We were dead broke financially but we managed to create our own fun. Tee started a new job at Fascinations, an Adult Boutique and we had lots of sexy nights together. But more than that I remember being alone a lot. She worked from 6 or 7 at night until 2 or 3 in the morning. I came home from my job at about 7:30. So I was alone in the house, truly alone for the first time.
I ate a lot. Compulsively ate. I was online a lot, spent hours on myspace and facebook. It was the first time I found solace in the internet, and it helped me with my loneliness. I was involved in Al-Anon but was not feeling it in my heart. I missed my daughter and the time we spent together.
It's funny, when you have children the can become your sole focus whether you mean it to happen or not. I never wanted to be one of those kinds of mothers that didn't have a life of their own. I always had my own life and passions. But I did focus a lot of time and attention on my children. Especially my daughter that was with me more years than my son. I had grown used to my son living with his father, I missed him but not as much. I had never been away from my daughter on a day to day basis and it was frustrating. I didn't agree with the choices she was making and I had no control over them. She dropped out of college and moved back to Phoenix. I felt like she was making huge mistakes. I am grateful I had people to talk to about these things back then. It was hard to watch her make such mistakes.
My daughter and I have a different relationship now. We have both grown up a lot. I miss her but not like I used to. She has her own life now and makes her own choices and I accept them. I accept her for who she is and I can see the compassion in her heart and the love she has for the people in her life. I can see that she is not me. She is not even an extension of me. She is herself. It has taken many years to get to that point. This summer she will be moved out for 5 years. It's unbelievable to me that time has gone by so quickly. I am grateful for the time I get to spend with her now.
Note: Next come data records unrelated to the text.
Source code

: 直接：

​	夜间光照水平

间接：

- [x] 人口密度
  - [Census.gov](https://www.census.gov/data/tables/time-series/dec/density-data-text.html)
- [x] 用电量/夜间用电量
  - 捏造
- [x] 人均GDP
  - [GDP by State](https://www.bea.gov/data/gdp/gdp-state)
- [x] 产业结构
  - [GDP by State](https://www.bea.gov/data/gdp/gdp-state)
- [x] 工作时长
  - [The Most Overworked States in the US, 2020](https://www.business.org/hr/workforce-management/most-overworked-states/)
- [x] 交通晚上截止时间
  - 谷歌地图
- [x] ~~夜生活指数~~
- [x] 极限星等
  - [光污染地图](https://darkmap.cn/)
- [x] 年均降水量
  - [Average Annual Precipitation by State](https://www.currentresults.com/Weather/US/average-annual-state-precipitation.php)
Watching the first season of Six Feet Under was a lot of fun. I called my daughter all the time to get her views on certain episodes and to discuss the characters. We still do that after all this time. When she sees a movie she'll call me and we'll talk about it and vice versa. It's fun and something we have in common. I try to keep my conversations light. It doesn't pay to wander off into morbid reflection. She has the tendency to be dramatic like I do so we know better. Instead we enjoy our conversations and I love talking to her. In fact it's time to call her right now.